4th test: Moving backward
Scooted back to the seat and thought I should see how far back toward the stern I could move. I used the gunwales to lift my butt up over the back of the seat and sat on the small rear hatch that's directly behind the seat: no problem. I then kept moving backwards and plunked my rear into the well area where my crate normally goes: no problem.
5th test: Standing in the cockpit
Next, I tested my ability to stand up. This was my first attempt at standing in ANY kayak. No problem. I was able to stand up without any issues. There were 2 other larger adults and 3 small kids in the water...so the water wasn't dead calm...but it wasn't all that rough, either. Needless to say, I wouldn't dare try fishing from this position. It would afford a quick stretch of the legs after long hours on the water or to sight something in the water, but I wouldn't try to paddle or pole from this position.
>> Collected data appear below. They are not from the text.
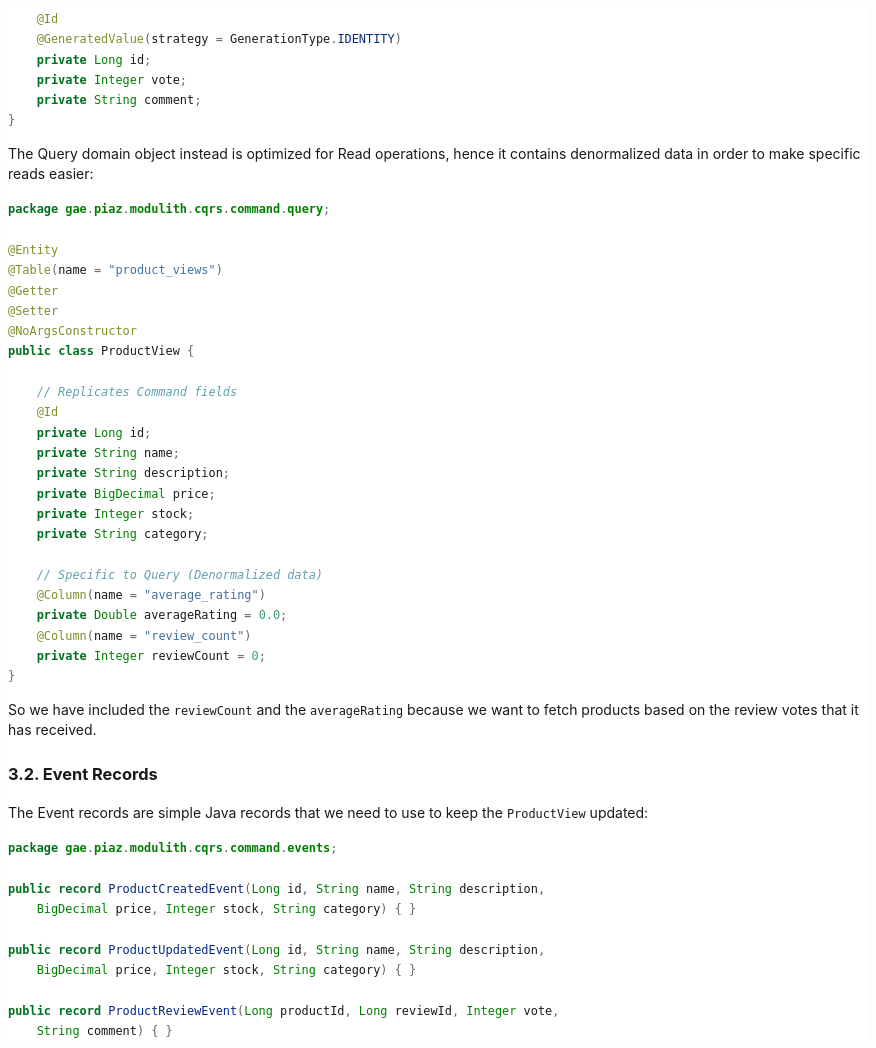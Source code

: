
 ```java
    @Id  
    @GeneratedValue(strategy = GenerationType.IDENTITY)  
    private Long id;  
    private Integer vote;  
    private String comment;  
}
```

The Query domain object instead is optimized for Read operations, hence it contains denormalized data in order to make specific reads easier:

```java
package gae.piaz.modulith.cqrs.command.query;

@Entity
@Table(name = "product_views")  
@Getter  
@Setter  
@NoArgsConstructor  
public class ProductView {  
  
    // Replicates Command fields  
    @Id  
    private Long id;  
    private String name;  
    private String description;  
    private BigDecimal price;  
    private Integer stock;  
    private String category;  
      
    // Specific to Query (Denormalized data)  
    @Column(name = "average_rating")  
    private Double averageRating = 0.0;  
    @Column(name = "review_count")  
    private Integer reviewCount = 0;  
}
```
So we have included the `reviewCount` and the `averageRating` because we want to fetch products based on the review votes that it has received.
### 3.2. Event Records 
The Event records are simple Java records that we need to use to keep the `ProductView` updated:

```java
package gae.piaz.modulith.cqrs.command.events;

public record ProductCreatedEvent(Long id, String name, String description,
	BigDecimal price, Integer stock, String category) { }

public record ProductUpdatedEvent(Long id, String name, String description,
	BigDecimal price, Integer stock, String category) { }

public record ProductReviewEvent(Long productId, Long reviewId, Integer vote,
	String comment) { }
```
If I practiced standing enough, I could probably get used to it and be able to stand with confidence for longer periods of time or for paddling. I don't think I'd try this in rough water, though!
6th test: Standing on the rear deck
Okay, so this test is a little silly. I had 2 people steady the boat for me as I moved into position and stood up on the small rear deck area immediately behind the seat where the small rear hatch is located and before the boat drops into the rear well area normally reserved for crates. After standing up fully erect, my 2 partners let go of the boat and I was able to stand there. It took a lot more concentration and I didn't do it for very long before jumping into the water...but at least I did it.
I absolutely LOVE this boat, but it is quite heavy. That will turn some people off. I don't mind the weight because I have a proven method for car-topping my kayaks that enables me to forget all about weight issues.
I decided to drop the rating to a 9 due to its weight that might turn off potential buyers. The Manta Ray has one of the MOST comfortable seats I've ever been in. Not quite as good as the Ultimate or Magic seat, but still VERY good. This boat is rock-solid stable, has tons of room, easy to find places to store things, lots of space to mount accessories, and is a VERY dry ride.
If you need a beater boat for fishing, this is probably the one. Huge dry well in back and stable as a rock.